Harald Helfgott

Harald Andrés Helfgott ( born November 25, 1977 in Lima, Peru) is a Peruvian mathematician who deals with number theory and group theory.

Life and work

Helfgott graduated from Brandeis University with a bachelor's degree summa cum laude in 1998 and in 2003 received his doctorate from Princeton University with Henryk Iwaniec ( and Peter Sarnak ) (Root numbers and the parity problem). As a post - graduate student, he was 2003/2004 Gibbs Assistant Professor at Yale University, and from 2004 to 2006 at the University of Montreal and Concordia University. From 2006 he was a lecturer from 2009 and Reader at the University of Bristol. He has been researching 2010 for the CNRS at the Ecole Normale Superieure.

He taught courses in Peru, India, Cuba, Bolivia and Brazil.

In 2013 he announced a proof of the ternary Goldbach 's conjecture for sufficiently large numbers, according to the odd numbers are represented as the sum of three primes. The limit was significantly lower than in the previous proofs, and small enough to the remaining cases ( the conjecture asserts the representability for odd numbers greater than 5 ) to do it by computer (which he also executed with David Platt). The proof uses the circle method of Hardy and Littlewood, estimates of exponential sums by Vinogradov and the big screen after Yuri Linnik.

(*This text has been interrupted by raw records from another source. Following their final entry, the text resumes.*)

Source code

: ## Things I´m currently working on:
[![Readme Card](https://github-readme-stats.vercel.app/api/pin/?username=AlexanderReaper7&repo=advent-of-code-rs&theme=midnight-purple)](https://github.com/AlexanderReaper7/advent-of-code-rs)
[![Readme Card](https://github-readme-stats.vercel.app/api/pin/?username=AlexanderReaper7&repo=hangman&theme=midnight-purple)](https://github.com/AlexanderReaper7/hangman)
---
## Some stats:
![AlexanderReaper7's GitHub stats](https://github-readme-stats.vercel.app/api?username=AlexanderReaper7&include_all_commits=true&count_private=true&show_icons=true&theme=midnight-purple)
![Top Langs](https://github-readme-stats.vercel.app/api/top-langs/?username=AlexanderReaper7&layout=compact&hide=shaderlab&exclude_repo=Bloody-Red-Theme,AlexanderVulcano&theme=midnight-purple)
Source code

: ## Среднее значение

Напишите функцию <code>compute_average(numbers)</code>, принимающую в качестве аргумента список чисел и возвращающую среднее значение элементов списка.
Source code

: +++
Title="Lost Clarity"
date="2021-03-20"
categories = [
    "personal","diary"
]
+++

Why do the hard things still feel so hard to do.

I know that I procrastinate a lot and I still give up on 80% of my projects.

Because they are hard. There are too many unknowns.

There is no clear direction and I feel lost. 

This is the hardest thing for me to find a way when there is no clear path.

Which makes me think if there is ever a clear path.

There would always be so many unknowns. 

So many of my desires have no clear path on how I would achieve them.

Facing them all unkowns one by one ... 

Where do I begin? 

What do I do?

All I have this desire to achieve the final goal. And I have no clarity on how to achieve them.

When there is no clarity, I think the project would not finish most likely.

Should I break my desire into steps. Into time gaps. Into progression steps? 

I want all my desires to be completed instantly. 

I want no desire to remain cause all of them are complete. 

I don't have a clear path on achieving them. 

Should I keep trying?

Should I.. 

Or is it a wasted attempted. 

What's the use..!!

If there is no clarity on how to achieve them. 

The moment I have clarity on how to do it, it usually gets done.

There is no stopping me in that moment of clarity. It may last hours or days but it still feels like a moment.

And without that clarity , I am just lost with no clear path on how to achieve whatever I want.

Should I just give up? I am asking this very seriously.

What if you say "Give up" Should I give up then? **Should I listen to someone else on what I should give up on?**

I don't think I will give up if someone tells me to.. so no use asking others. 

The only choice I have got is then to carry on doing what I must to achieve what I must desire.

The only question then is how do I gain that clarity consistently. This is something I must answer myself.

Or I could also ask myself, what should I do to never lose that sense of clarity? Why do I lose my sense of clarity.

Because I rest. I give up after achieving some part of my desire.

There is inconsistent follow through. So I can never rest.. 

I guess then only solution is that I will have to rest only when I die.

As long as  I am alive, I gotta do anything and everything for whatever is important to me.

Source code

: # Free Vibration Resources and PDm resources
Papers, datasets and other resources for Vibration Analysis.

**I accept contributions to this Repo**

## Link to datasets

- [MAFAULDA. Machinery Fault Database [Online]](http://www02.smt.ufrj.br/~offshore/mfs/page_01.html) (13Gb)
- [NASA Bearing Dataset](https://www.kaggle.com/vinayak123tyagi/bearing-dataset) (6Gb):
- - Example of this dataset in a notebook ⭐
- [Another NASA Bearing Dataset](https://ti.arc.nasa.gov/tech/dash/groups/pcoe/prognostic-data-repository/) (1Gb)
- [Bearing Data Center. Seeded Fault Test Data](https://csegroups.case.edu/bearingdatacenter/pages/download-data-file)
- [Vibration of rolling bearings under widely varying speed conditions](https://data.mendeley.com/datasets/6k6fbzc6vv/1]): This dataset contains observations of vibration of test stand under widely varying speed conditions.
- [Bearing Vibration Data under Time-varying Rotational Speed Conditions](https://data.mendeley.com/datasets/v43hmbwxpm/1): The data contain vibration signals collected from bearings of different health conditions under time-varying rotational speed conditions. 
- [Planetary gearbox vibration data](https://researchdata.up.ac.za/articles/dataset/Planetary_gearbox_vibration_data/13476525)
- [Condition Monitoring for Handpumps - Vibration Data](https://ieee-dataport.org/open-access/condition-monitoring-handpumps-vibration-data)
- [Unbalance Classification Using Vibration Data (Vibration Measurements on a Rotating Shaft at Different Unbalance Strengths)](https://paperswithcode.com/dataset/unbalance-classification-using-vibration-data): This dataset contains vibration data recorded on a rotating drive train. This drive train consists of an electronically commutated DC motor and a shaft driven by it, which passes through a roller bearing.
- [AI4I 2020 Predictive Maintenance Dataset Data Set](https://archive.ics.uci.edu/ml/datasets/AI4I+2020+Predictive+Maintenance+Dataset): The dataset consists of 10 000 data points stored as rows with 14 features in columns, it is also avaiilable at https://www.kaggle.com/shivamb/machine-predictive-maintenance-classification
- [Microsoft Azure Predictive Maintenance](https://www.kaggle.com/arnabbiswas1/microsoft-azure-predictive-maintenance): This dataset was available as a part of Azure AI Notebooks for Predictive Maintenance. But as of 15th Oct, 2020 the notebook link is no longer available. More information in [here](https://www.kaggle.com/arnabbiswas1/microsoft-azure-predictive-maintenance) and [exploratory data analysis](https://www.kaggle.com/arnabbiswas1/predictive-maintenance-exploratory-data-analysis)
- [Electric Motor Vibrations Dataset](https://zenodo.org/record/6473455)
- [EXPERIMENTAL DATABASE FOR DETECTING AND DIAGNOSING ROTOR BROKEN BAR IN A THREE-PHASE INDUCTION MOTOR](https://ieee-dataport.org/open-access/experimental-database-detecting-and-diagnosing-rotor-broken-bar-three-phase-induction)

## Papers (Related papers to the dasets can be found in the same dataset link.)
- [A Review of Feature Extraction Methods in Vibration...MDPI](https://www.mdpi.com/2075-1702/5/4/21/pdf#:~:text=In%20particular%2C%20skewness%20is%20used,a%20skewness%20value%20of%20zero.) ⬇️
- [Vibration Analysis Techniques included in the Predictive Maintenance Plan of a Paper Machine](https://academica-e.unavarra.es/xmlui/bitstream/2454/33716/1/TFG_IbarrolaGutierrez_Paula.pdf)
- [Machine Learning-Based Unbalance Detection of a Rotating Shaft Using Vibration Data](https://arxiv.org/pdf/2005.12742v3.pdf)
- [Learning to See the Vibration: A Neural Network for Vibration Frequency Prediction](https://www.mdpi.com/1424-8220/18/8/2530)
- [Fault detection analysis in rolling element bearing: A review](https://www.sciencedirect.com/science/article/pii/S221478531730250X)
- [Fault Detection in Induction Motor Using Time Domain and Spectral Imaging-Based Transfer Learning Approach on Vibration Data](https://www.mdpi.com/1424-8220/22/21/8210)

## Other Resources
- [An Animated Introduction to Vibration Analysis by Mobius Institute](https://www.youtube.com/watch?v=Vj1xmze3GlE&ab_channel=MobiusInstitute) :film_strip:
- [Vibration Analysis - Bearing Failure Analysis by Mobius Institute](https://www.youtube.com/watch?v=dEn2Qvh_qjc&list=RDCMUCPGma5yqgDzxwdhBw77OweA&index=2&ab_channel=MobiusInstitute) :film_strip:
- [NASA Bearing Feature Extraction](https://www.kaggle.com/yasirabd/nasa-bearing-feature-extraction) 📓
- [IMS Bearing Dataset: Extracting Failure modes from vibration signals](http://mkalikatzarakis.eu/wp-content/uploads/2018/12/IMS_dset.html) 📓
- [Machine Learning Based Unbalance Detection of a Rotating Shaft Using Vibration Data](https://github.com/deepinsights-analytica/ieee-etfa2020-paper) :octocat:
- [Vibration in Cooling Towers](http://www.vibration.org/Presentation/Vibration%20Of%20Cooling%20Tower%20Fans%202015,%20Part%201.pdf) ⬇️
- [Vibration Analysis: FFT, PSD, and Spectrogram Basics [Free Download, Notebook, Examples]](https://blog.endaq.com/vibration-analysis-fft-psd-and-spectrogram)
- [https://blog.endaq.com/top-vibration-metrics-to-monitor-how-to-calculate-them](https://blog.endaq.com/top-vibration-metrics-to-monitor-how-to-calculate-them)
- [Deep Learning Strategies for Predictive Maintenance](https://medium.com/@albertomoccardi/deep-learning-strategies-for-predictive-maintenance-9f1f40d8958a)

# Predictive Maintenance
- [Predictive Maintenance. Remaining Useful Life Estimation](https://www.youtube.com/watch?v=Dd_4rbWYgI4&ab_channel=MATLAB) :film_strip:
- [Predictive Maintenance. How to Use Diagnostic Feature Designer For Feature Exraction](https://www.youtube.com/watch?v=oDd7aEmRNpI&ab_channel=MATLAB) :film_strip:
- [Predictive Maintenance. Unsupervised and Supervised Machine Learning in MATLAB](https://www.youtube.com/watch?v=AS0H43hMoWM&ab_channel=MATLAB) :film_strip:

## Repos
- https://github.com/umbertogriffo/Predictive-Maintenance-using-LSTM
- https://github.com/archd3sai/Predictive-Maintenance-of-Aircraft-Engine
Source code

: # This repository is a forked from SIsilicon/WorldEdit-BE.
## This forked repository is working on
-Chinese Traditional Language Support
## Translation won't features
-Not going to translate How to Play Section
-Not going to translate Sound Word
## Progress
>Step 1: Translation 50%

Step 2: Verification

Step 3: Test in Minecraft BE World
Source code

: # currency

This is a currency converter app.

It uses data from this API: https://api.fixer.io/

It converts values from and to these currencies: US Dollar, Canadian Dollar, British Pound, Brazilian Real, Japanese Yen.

He also deals with growth, for example, of subsets of generators, resolvable subsets in non-commutative groups. With Akshay Venkatesh he gave new estimates for the number of integer points on elliptic curves.

In 2008 he received the Philip Leverhulme Prize in Mathematics, 2010, Whitehead Prize and in 2011 the Adams - Price ( Tom Sanders ). In 2007 he received an Advanced Research Fellowship of the UK Engineering and Physical Sciences Research Council ( EPSRC ).